Psychology has had its WEIRD problem for a generation. The term, from a 2010 paper by Henrich, Heine, and Norenzayan, points out that most psychological studies are run on Western, Educated, Industrialized, Rich, and Democratic subjects — and that the resulting findings travel poorly to populations that are none of those things. The acronym has become a shorthand for cultural overgeneralization in research that mistakes its corner of the world for the whole.

The literature on AI training corpora has, in the last few years, adopted the same acronym for the same reason. WEIRD-AI: large language models trained predominantly on English-language text produced by Western, educated, industrialized, urban writers, deployed globally, and treated as neutral.

What the bias looks like

Three layers, each with its own evidence.

Linguistic. The training corpus is overwhelmingly English. The next four languages are also Indo-European. Most of the world’s spoken and written languages — Bantu, Quechuan, Dravidian, Mon-Khmer, indigenous languages of the Pacific Rim, the Caucasus, the Andes — appear in trace quantities or not at all. A model’s competence in those languages, when it has any, is shallow by comparison; the dominant-language preferences leak into translation, summarization, and creative tasks.

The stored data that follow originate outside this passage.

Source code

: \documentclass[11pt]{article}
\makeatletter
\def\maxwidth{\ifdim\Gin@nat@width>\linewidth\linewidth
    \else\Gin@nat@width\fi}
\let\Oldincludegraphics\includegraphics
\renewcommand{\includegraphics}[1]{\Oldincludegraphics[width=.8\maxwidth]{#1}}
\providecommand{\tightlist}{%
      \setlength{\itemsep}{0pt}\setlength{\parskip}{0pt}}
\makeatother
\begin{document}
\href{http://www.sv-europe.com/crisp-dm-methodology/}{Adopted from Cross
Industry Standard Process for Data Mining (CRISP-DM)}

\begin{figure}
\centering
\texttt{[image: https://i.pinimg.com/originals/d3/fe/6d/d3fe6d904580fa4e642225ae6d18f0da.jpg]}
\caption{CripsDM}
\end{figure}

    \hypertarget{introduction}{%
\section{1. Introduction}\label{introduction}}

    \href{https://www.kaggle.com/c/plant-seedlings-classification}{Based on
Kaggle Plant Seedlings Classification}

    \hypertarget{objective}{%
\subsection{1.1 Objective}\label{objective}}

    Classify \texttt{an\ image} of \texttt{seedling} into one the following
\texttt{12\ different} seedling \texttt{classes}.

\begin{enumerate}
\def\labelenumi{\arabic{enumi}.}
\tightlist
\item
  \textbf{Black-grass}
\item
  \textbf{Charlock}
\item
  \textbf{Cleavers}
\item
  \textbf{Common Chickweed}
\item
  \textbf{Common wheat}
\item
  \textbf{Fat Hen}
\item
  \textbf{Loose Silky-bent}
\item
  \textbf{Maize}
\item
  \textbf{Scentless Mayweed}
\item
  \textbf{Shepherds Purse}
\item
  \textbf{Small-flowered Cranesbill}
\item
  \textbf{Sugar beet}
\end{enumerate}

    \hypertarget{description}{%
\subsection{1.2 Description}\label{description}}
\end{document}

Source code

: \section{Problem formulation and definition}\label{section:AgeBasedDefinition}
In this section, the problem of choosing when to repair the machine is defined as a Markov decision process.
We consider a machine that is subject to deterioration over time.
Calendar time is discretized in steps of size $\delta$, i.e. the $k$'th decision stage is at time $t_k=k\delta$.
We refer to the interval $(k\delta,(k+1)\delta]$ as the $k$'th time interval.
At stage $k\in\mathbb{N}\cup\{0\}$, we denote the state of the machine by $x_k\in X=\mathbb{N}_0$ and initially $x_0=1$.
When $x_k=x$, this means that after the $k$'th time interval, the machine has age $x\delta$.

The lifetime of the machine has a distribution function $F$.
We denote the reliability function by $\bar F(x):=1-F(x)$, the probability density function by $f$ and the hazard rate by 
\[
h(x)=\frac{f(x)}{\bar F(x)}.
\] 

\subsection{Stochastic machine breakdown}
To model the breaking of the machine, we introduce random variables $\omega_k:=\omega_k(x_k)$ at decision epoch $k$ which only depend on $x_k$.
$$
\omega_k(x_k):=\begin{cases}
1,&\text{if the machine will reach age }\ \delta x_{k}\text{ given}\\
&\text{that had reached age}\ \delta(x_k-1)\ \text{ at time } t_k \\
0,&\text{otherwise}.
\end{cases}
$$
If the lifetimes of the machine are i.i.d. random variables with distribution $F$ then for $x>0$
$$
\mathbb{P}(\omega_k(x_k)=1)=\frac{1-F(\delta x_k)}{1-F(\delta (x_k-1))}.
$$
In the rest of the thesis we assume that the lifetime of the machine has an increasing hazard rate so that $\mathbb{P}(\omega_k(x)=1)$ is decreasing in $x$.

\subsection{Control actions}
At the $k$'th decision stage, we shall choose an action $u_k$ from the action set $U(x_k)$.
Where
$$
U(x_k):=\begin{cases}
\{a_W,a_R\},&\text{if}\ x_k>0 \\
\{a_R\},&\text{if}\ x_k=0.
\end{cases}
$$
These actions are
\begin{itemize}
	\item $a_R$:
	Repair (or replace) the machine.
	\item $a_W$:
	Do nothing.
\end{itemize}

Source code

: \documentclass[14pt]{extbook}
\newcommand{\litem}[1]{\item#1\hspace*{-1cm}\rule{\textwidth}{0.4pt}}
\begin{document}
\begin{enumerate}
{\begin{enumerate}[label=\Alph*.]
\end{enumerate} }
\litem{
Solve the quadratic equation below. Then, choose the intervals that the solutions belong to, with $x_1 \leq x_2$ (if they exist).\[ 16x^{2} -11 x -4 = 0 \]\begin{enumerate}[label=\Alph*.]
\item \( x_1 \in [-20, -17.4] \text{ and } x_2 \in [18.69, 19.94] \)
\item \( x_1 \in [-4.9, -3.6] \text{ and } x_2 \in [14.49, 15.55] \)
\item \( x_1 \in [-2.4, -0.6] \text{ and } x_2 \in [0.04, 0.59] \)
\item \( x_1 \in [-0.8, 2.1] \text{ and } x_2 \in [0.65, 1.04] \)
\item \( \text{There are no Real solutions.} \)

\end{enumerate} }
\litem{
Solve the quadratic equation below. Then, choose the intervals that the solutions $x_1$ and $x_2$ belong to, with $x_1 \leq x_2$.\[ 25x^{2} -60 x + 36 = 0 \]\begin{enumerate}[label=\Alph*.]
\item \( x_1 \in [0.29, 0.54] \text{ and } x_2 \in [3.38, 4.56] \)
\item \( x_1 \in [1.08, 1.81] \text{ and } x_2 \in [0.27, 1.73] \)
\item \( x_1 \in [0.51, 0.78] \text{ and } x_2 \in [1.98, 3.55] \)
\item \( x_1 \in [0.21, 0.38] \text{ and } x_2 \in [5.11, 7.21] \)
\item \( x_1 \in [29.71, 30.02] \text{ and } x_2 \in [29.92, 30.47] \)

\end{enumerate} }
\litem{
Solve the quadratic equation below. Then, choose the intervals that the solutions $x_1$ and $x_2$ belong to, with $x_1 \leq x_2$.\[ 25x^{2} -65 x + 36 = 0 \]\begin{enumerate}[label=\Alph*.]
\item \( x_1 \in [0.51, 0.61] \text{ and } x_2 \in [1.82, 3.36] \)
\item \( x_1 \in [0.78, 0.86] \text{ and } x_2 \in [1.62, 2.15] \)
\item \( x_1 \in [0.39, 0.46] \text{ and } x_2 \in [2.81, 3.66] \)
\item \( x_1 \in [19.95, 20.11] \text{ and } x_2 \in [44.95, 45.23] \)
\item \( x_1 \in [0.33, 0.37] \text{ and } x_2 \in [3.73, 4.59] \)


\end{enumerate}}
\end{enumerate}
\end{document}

Cultural. The argument structures, etiquette norms, examples, and “reasonable defaults” the model produces reflect the modal Western academic-corporate register. Ask a model a hypothetical about a workplace dispute and the workplace will be a U.S. office, the dispute will be about something U.S. workplaces dispute, and the resolution will assume U.S. legal and HR norms. Users from other settings receive useful-looking output that quietly imports a context that is not theirs.

Epistemic. What the model treats as “reasonable” reflects what the training corpus treats as reasonable. Where the corpus is dense in Western academic discourse, the model writes confidently; where it is thin, the model hallucinates. Some traditions of knowledge — oral, practical, hyperlocal — are nearly absent from the corpus and are systematically underweighted in outputs. The user does not see this; they see the model declining gently or producing plausible-sounding fiction.

Why the bias is structural

Three reasons the bias is hard to fix.

Data availability. The corpus reflects what is digitized, online, and machine-readable. That is not a uniform sample of the world’s text. It is a sample shaped by who has been online longest, with what infrastructure, in what languages.

Optimization signals. The signals the labs use to evaluate and improve models — benchmarks, RLHF feedback, user preference data — come predominantly from English-speaking annotators in WEIRD economies. The model is being tuned, at every step, by a small slice of the world.

Economic gravity. The largest paying customers for frontier models are WEIRD-economy enterprises. The features the labs prioritize reflect what those customers want. Non-WEIRD users are a long tail; long tails get secondary attention.

None of these reasons is permanent, and none is the result of malice. All three are durable enough that wishing them away will not help.

What “centripetal pressure” means

The phrase the encyclopedia uses for the cumulative effect is centripetal pressure. WEIRD-AI does not eliminate non-Western expression; it pulls toward the Western center, gradually, on every interaction, in every language, across every task. Non-WEIRD users who use these tools get useful outputs and a slow nudge toward WEIRD norms. The nudge is small; the user count is large; the timeframe is long.

Apply this for a decade and the result is what the cognitive-standardization section is about: a global flattening of how things get said, framed by preferences encoded in a small number of training runs.

What can be done

The realistic responses are the same three that recurred in Cognitive Standardization (C.12), with sharper targets here:

Locally trained models. Models trained on local-language, local-cultural corpora, by local teams, for local users. Mistral’s effort in French, AI21’s effort in Hebrew, several initiatives in African languages, BigScience’s multilingual Bloom — all attempts in this direction. None has matched the WEIRD-trained frontier models in capability, but the work is meaningful and the gap is narrowing.

Pluralism in evaluation. Multilingual, multi-cultural benchmark suites that measure model quality across populations rather than only on English academic prose. The benchmarking community is starting to do this; the incentives have not caught up.

Awareness training. Teach users that the model has a default user, and that they may not be it. The defaults are visible if you know to look. Most users do not.

The encyclopedia’s framing here, after Gesnot, is that cultural bias in generative models is the most visible face of cognitive standardization. Addressing it does not solve the larger problem on its own, but no serious response to the larger problem can leave it unaddressed.